# Varying Course Play



## Moldy Cornflakes (Mar 22, 2006)

I usually play at the same course, but I was wondering recently if that was a good idea. Last time I played, I began to think that maybe I should try playing at a few different courses, so my skill will not be solely based on the course that I usually play at. Is this a good idea, or should I stick to the same course until my skill improves, and then attempted some other courses?


----------



## MarczO (Mar 25, 2006)

I would try and work on you rgame on various courses to ensure that you're preapred for anything. That way you'll know how to handle different types of terrain and scenery. If you play on the same course over and over again, sure you'll be good on that course, but then what happens if some day you try out a new and completely different course?


----------



## SportPok (Mar 27, 2006)

Ya, the more courses you experienced the more you are experienced.
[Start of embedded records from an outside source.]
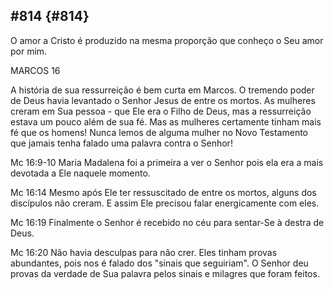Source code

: ## #814 {#814}

O amor a Cristo é produzido na mesma proporção que conheço o Seu amor por mim.

MARCOS 16

A história de sua ressurreição é bem curta em Marcos. O tremendo poder de Deus havia levantado o Senhor Jesus de entre os mortos. As mulheres creram em Sua pessoa - que Ele era o Filho de Deus, mas a ressurreição estava um pouco além de sua fé. Mas as mulheres certamente tinham mais fé que os homens! Nunca lemos de alguma mulher no Novo Testamento que jamais tenha falado uma palavra contra o Senhor!

Mc 16:9-10 Maria Madalena foi a primeira a ver o Senhor pois ela era a mais devotada a Ele naquele momento.

Mc 16:14 Mesmo após Ele ter ressuscitado de entre os mortos, alguns dos discípulos não creram. E assim Ele precisou falar energicamente com eles.

Mc 16:19 Finalmente o Senhor é recebido no céu para sentar-Se à destra de Deus.

Mc 16:20 Não havia desculpas para não crer. Eles tinham provas abundantes, pois nos é falado dos &quot;sinais que seguiriam&quot;. O Senhor deu provas da verdade de Sua palavra pelos sinais e milagres que foram feitos.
I find that if you play a whole bunch of courses you may not be shooting the best you could possibly be, but when you do settle down to one course you will be a lot better.


----------



## white_tiger_137 (Mar 23, 2006)

I agree. Even just alternating between two different courses is a huge step forward. There's one city nearby whose golf team plays at a course with exactly 0 sand traps. Now, they're deathly afraid of them, and when they do get in one, they panic.


----------



## Bigbertha (Mar 28, 2006)

I think you should experience new courses. One thing i love about golf is being at the courses and its pretty boring being at the same one.


----------